Bums

I like bums as the next person and I truly understand that men do look when we're not with them but please tell me if I'm maybe being out of order or paranoid but my boyfriend looks at ladies bottoms when I'm with as well which I'm trying to deal with but when he actually moves him self and looks though me to actually check this girls bottom out I felt so shit about my whole body no apology at all and like what can I have some advice plz or am I being silly :(

He's being a bit insensitive if he is actually moving to look at other girls' bottoms. Have you brought it up and said 'when you do that, it makes me feel insecure and like my body is not enough for you'. Maybe he honestly didnt realise. And if he knows hes doing it you can say its not on and to stop.

I don't personally see much wrong with it, though if you feel that way you should let him know. That being said, it wouldn't hurt to work on how you feel about your body as even if he does stop looking at other people, the problem will still be there.

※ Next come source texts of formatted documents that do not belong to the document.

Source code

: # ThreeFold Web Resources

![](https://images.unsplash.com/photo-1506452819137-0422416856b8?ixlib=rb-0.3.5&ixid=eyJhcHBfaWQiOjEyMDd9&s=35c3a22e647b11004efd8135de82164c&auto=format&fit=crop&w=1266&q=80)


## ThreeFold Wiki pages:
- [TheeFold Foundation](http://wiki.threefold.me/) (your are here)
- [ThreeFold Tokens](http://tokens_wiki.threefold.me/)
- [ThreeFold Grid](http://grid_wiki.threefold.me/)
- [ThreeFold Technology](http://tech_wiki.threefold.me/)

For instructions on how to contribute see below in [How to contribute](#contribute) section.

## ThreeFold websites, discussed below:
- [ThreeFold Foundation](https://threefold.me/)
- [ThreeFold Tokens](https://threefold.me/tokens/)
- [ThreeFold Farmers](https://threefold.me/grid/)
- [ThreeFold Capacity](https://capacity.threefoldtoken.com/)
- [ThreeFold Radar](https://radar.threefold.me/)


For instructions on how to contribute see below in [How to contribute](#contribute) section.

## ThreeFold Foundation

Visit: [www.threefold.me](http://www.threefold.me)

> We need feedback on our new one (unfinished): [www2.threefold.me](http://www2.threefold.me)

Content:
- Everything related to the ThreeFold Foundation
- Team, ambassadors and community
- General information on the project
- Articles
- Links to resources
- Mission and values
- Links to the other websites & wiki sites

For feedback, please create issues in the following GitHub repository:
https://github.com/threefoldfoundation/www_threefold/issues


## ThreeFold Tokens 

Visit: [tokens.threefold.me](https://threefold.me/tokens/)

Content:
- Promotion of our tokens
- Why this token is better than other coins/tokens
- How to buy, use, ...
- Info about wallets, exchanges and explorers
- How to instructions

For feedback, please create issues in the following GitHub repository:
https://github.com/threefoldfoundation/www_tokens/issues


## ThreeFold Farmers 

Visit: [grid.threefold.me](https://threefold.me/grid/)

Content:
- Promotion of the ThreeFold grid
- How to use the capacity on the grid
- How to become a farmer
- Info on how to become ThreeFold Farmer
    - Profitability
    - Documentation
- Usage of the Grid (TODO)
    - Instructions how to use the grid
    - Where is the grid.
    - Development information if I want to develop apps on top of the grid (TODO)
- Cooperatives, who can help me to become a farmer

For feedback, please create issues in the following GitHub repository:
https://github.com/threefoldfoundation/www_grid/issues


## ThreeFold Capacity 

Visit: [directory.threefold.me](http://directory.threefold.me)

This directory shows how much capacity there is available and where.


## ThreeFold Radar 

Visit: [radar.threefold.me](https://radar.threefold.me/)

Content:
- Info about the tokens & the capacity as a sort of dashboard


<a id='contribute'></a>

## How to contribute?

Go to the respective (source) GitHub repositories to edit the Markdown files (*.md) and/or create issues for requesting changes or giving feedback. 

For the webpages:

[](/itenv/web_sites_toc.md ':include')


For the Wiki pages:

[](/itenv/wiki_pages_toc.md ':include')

Doesn't say sorry just laughs and says com on her bottom was lush really nope I didn't here no sorry baby he's answer is I like woman's bottoms it's other littie things as boobs says that's a perfect boobs on telly in town I have small boobs and I battled with an weight and food issue that was in fact hurting me but than he helped me thou my disorder and no he's looks at boobs and bottoms I don't want to sound winiey or ungrateful but I'm inside struggling and there's other littie thing he does or doesn't do I'm putting on a brave face and yes he knows I love him and he says he loves me only says it when he drinks I haven't heard say those words in day to day and I do everything for him sexually mentenly and there no matter what sorry to rant on but I feel that I'm really not good enough or he's broad of me x he knows I've been in abuive relationships and bad ones when he's in that lovely mood he's amazing couldn't fulit him at all than I don't see him for a week am I going mad or am I paranoid

Us men aren't the most subtle. Probably thought he went un-noticed too!

Pardon the pun, but personally, I think he's being a bit of an arse. If he knows your background, knows your insecurities, he should be more considerate. When he's with you, he should be with you and not eyeing up other women's bums.
I mean, I love a nice ass on a woman, but I wouldn't dream of copping an eyeful of a passing woman's behind when I'm with my OH, at least unless she's enjoying the view too, since she identifies as bisexual. But she's also battling with her weight and already has her own insecurities about how she looks, not helped at all by her family.
Us men are simple creatures and our eyes can be drawn to things that pique our interest. But that's not to say we lack self-control or a sense of propriety. If your beau cares for you, he should at least keep his ogling confined to times when he can enjoy it, without making you feel worse about yourself. Considering your brief description of your history, you need someone now who makes you feel confident in yourself and in whom you can trust to be there for you and to help you to put behind you the difficult times you've had. Maybe there is a bit of paranoia creeping in regarding his behaviour, but again, your history has made you that way and he needs to understand how unsettling his behaviour is to you.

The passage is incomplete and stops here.